Historic note: earlier releases of the algorithm
Although the presented algorithm may seem complex,
you should find it easier and more natural once you understand the evolution
of individual concepts such as E-Factor, matrix of optimum intervals, optimum
factors, and forgetting curves.
-
1985 - Paper-and-pencil version of SuperMemo
is formulated (Algorithm
SM-0). Repetitions of whole pages of material proceed along a fixed
table of intervals. See also: Using
SuperMemo without a computer
-
1987 - First computer implementation makes it
possible to divide material into individual items. Items are classified
into difficulty categories by means of E-Factor.
Each difficulty category has its own optimum spacing of repetitions (Algorithm
SM-2)
-
1989 - SuperMemo
4 was able to modify the function of optimum intervals depending on
the student's performance (Algorithm
SM-4)
-
1989 - SuperMemo
5 replaced the matrix of optimum intervals with the matrix of optimal
factors (an optimum factor is the ratio between successive intervals).
This approach accelerated the modification of the function of optimum intervals
(Algorithm SM-5)
-
1991 - SuperMemo
6 derived optimal factors from forgetting curves plotted for each entry
of the matrix of optimum factors. This could dramatically speed up the
convergence of the function of optimum intervals to its ultimate value
(Algorithm SM-6)
-
1995 - SuperMemo 8 Pre-Release 1 capitalized
on data collected by users of SuperMemo 6 and SuperMemo 7 and added a number
of improvements that strengthened the theoretical validity of the function
of optimum intervals and made it possibility to accelerate its modification,
esp. in early stages of learning (Algorithm SM-8).
New concepts include:
-
replacing E-factors with absolute difficulty factors:
A-Factors
-
fast approximation of A-Factors from the FirstGrade-vs.-A-Factor
correlation graph and ForgettingIndex-Grade graph
-
real-time adjustment of the matrix of optimal factors
based on introducing D-Factors and power approximation of the decline of
optimum factors
-
minimizing the impact of breaks in learning by introducing
repetitions categories (December 1996)
|
Algorithm
SM-8
Scheduling repetitions in Algorithm SM-8 proceeds
along the following lines:
-
Inter-repetition intervals are computed using the following
formula:
I(1)=OF[1,L+1]
I(n)=I(n-1)*OF[n,AF]
where:
-
OF - matrix of optimal factors, which is modified in
the course of repetitions
-
OF[1,L+1] - value of the OF matrix entry taken from
the first row and the L+1 column
-
OF[n,AF] - value of the OF matrix entry that corresponds
with the n-th repetition, and with item difficulty AF
-
L - number of times a given item or topic has been forgotten
-
AF - number that reflects absolute difficulty of a given
item
-
I(n) - n-th inter-repetition interval for a given item.
-
Because of possible delay in executing repetitions,
matrix OF is not indexed with repetitions but with repetition categories.
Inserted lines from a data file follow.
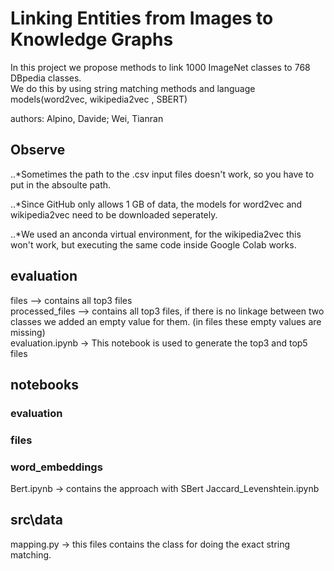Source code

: # Linking Entities from Images to Knowledge Graphs

In this project we propose methods to link 1000 ImageNet classes to 768 DBpedia classes. <br> 
We do this by using string matching methods and language models(word2vec, wikipedia2vec , SBERT) <br> 

authors: Alpino, Davide; Wei, Tianran <br> 

## Observe
..*Sometimes the path to the .csv input files doesn't work, so
you have to put in the absoulte path.

..*Since GitHub only allows 1 GB of data, the models for word2vec and wikipedia2vec need to be downloaded seperately.

..*We used an anconda virtual environment, for the wikipedia2vec this won't work, but executing the same code inside 
Google Colab works.

## evaluation

files --> contains all top3 files <br> 
processed_files --> contains all top3 files, if there is no linkage between two classes we added
an empty value for them. (in files these empty values are missing) <br> 
evaluation.ipynb -> This notebook is used to generate the top3 and top5 files <br> 


## notebooks
### evaluation
### files
### word_embeddings

Bert.ipynb -> contains the approach with SBert
Jaccard_Levenshtein.ipynb

## src\data
mapping.py -> this files contains the class for doing the exact string matching. <br>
For example if the 5-th repetition is delayed, OF matrix is used to compute
the repetition category, i.e. the theoretical value of the repetition number
that corresponds with the interval used before the repetition. The repetition
category may, for example, assume the value 5.3 and we will arrive at I(5)=I(4)*OF[5.3,AF]
where OF[5.3,AF] has a intermediate value derived from OF[5,AF] and OF[6,AF].
For the first time this modification introduced in December 1996 makes
Algorithm SM-8 insensitive to delayed repetitions since introducing the
matrix
of optimal intervals in 1989
-
The matrix of optimal factors OF used in Point 1 has
been derived from the mathematical model of forgetting developed by Dr
P.A.Wozniak. Its initial setting corresponds with values found for a less-than-average
student. During repetitions, upon collecting more and more data about the
student’s memory, the matrix is gradually modified to make it approach
closely the actual student’s memory properties
-
The absolute item difficulty factor (A-Factor),
denoted as AF in Point 1, expresses the relative difficulty of an item
(the higher it is, the easier the item). It is worth noting that AF=OF[2,AF].
In other words, AF denotes the optimum interval increase factor after the
second repetition. This is also equivalent to the highest interval increase
factor for a given item. Unlike E-Factors in Algorithm
SM-6 employed in SuperMemo 6 and SuperMemo 7, A-Factors express absolute
item difficulty and do not depend on the difficulty of other items in the
same knowledge system
-
Optimum values of the entries of the OF matrix are derived
through a sequence of approximation procedures from the RF matrix which
is defined in the same way as the OF matrix (see Point 1), with the exception
that its values are taken from the real learning process of the actual
student. Initially, matrices OF and RF are identical; however, entries
of the RF matrix are modified with each repetition, and a new value of
the OF matrix is computed from the RF matrix by using approximation procedures.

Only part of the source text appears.